Questa possibilità esiste ma è riservata ai contributivi puri, cioè a coloro che hanno iniziato a lavorare dopo il 1995. Ma, in concreto, chi veramente potrà andare in pensione con simili requisiti? A conti fatti è quasi impossibile, vediamo perché.

La pensione a 64 anni per chi i contribuitivi puri

La legge consente l’uscita dal lavoro al raggiungimento dell’età di 64 anni con almeno 20 anni di contributi, ma l’assegno previsto non deve essere inferiore a 2,8 volte il trattamento minimo di pensione.

Non è cosa da poco, poiché tale soglia corrisponde nel 2021 a 1.288,78 euro al mese. Allora la domanda che ci si pone è questa: quanto bisogna aver versato per rientrare in questi parametri?

Per saperlo bisogna fare un calcolo partendo dal monte contributivo accumulato applicando il coefficiente di trasformazione che, per l’anno in corso e l’età anagrafica di 64 anni, corrisponde al 5,06%. Ovviamente più si sale con l’età, maggiore sarà il valore di tale coefficiente e l’importo della pensione.

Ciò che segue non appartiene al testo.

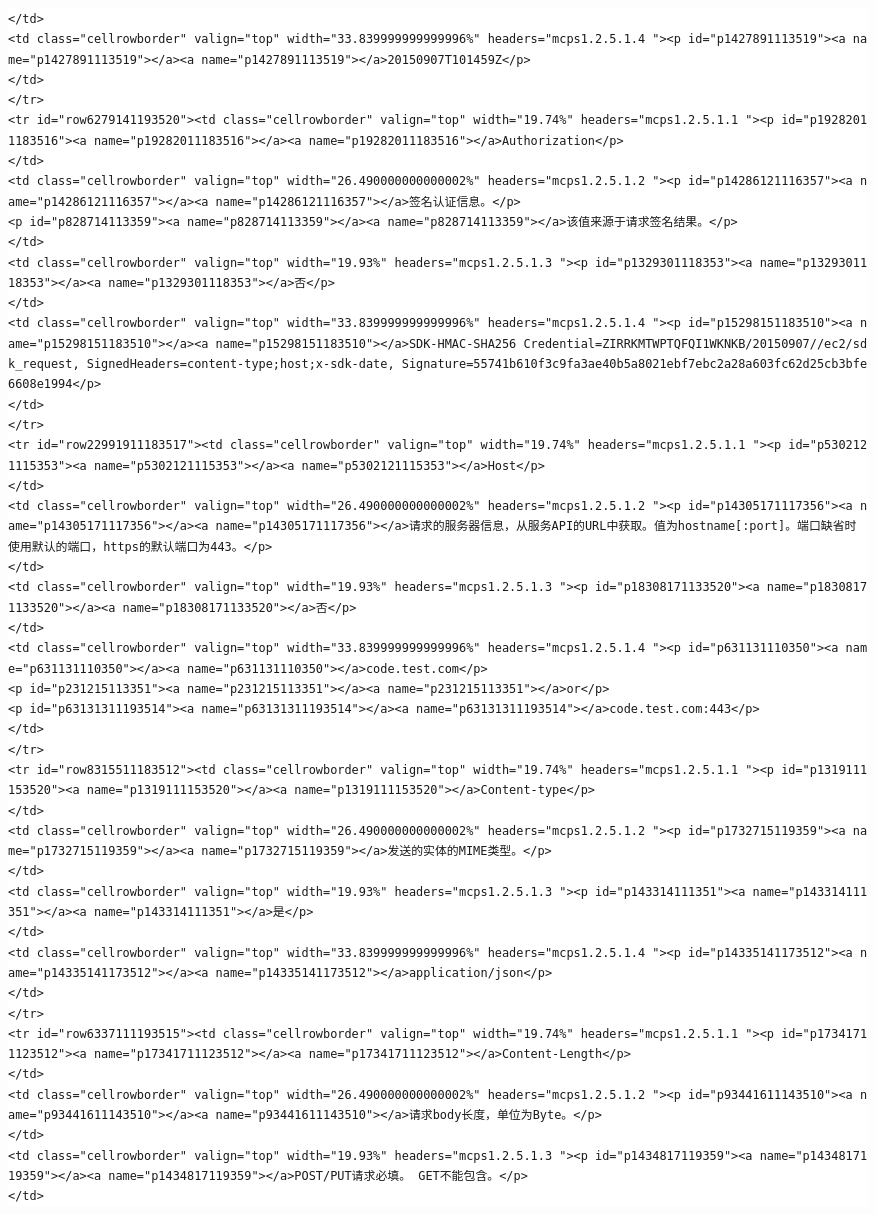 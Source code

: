     </td>
    <td class="cellrowborder" valign="top" width="33.839999999999996%" headers="mcps1.2.5.1.4 "><p id="p1427891113519"><a name="p1427891113519"></a><a name="p1427891113519"></a>20150907T101459Z</p>
    </td>
    </tr>
    <tr id="row6279141193520"><td class="cellrowborder" valign="top" width="19.74%" headers="mcps1.2.5.1.1 "><p id="p19282011183516"><a name="p19282011183516"></a><a name="p19282011183516"></a>Authorization</p>
    </td>
    <td class="cellrowborder" valign="top" width="26.490000000000002%" headers="mcps1.2.5.1.2 "><p id="p14286121116357"><a name="p14286121116357"></a><a name="p14286121116357"></a>签名认证信息。</p>
    <p id="p828714113359"><a name="p828714113359"></a><a name="p828714113359"></a>该值来源于请求签名结果。</p>
    </td>
    <td class="cellrowborder" valign="top" width="19.93%" headers="mcps1.2.5.1.3 "><p id="p1329301118353"><a name="p1329301118353"></a><a name="p1329301118353"></a>否</p>
    </td>
    <td class="cellrowborder" valign="top" width="33.839999999999996%" headers="mcps1.2.5.1.4 "><p id="p15298151183510"><a name="p15298151183510"></a><a name="p15298151183510"></a>SDK-HMAC-SHA256 Credential=ZIRRKMTWPTQFQI1WKNKB/20150907//ec2/sdk_request, SignedHeaders=content-type;host;x-sdk-date, Signature=55741b610f3c9fa3ae40b5a8021ebf7ebc2a28a603fc62d25cb3bfe6608e1994</p>
    </td>
    </tr>
    <tr id="row22991911183517"><td class="cellrowborder" valign="top" width="19.74%" headers="mcps1.2.5.1.1 "><p id="p5302121115353"><a name="p5302121115353"></a><a name="p5302121115353"></a>Host</p>
    </td>
    <td class="cellrowborder" valign="top" width="26.490000000000002%" headers="mcps1.2.5.1.2 "><p id="p14305171117356"><a name="p14305171117356"></a><a name="p14305171117356"></a>请求的服务器信息，从服务API的URL中获取。值为hostname[:port]。端口缺省时使用默认的端口，https的默认端口为443。</p>
    </td>
    <td class="cellrowborder" valign="top" width="19.93%" headers="mcps1.2.5.1.3 "><p id="p18308171133520"><a name="p18308171133520"></a><a name="p18308171133520"></a>否</p>
    </td>
    <td class="cellrowborder" valign="top" width="33.839999999999996%" headers="mcps1.2.5.1.4 "><p id="p631131110350"><a name="p631131110350"></a><a name="p631131110350"></a>code.test.com</p>
    <p id="p231215113351"><a name="p231215113351"></a><a name="p231215113351"></a>or</p>
    <p id="p63131311193514"><a name="p63131311193514"></a><a name="p63131311193514"></a>code.test.com:443</p>
    </td>
    </tr>
    <tr id="row8315511183512"><td class="cellrowborder" valign="top" width="19.74%" headers="mcps1.2.5.1.1 "><p id="p1319111153520"><a name="p1319111153520"></a><a name="p1319111153520"></a>Content-type</p>
    </td>
    <td class="cellrowborder" valign="top" width="26.490000000000002%" headers="mcps1.2.5.1.2 "><p id="p1732715119359"><a name="p1732715119359"></a><a name="p1732715119359"></a>发送的实体的MIME类型。</p>
    </td>
    <td class="cellrowborder" valign="top" width="19.93%" headers="mcps1.2.5.1.3 "><p id="p143314111351"><a name="p143314111351"></a><a name="p143314111351"></a>是</p>
    </td>
    <td class="cellrowborder" valign="top" width="33.839999999999996%" headers="mcps1.2.5.1.4 "><p id="p14335141173512"><a name="p14335141173512"></a><a name="p14335141173512"></a>application/json</p>
    </td>
    </tr>
    <tr id="row6337111193515"><td class="cellrowborder" valign="top" width="19.74%" headers="mcps1.2.5.1.1 "><p id="p17341711123512"><a name="p17341711123512"></a><a name="p17341711123512"></a>Content-Length</p>
    </td>
    <td class="cellrowborder" valign="top" width="26.490000000000002%" headers="mcps1.2.5.1.2 "><p id="p93441611143510"><a name="p93441611143510"></a><a name="p93441611143510"></a>请求body长度，单位为Byte。</p>
    </td>
    <td class="cellrowborder" valign="top" width="19.93%" headers="mcps1.2.5.1.3 "><p id="p1434817119359"><a name="p1434817119359"></a><a name="p1434817119359"></a>POST/PUT请求必填。 GET不能包含。</p>
    </td>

Nel caso in specie, per ottenere il diritto alla pensione a 64 anni bisogna avere alle spalle un montante contributivo di 331.000 euro. Una cifra molto alta che si può ottenere solo con una retribuzione media di 4.000 euro al mese versati per almeno 20 anni di fila.

L’importo dell’assegno sociale

Ma non solo. Dal 2022 l’importo dell’assegno sociale salirà a 468,10 euro al mese, pertanto anche la soglia limite per accedere alla pensione a 64 anni si alza passando a 1.310,68. E di conseguenza tutti i calcoli di cui sopra vanno rivisti e l’accesso alla pensione a 64 anni diventa difficile.

Anche i coefficienti di trasformazione non sono statici. Sono periodicamente aggiornati dal Mef (ogni due anni) in base alle aspettative di vita e quindi tendono ad abbassarsi.

Un meccanismo, quindi, che nel complesso tende a sfavorire l’uscita anticipata dal lavoro.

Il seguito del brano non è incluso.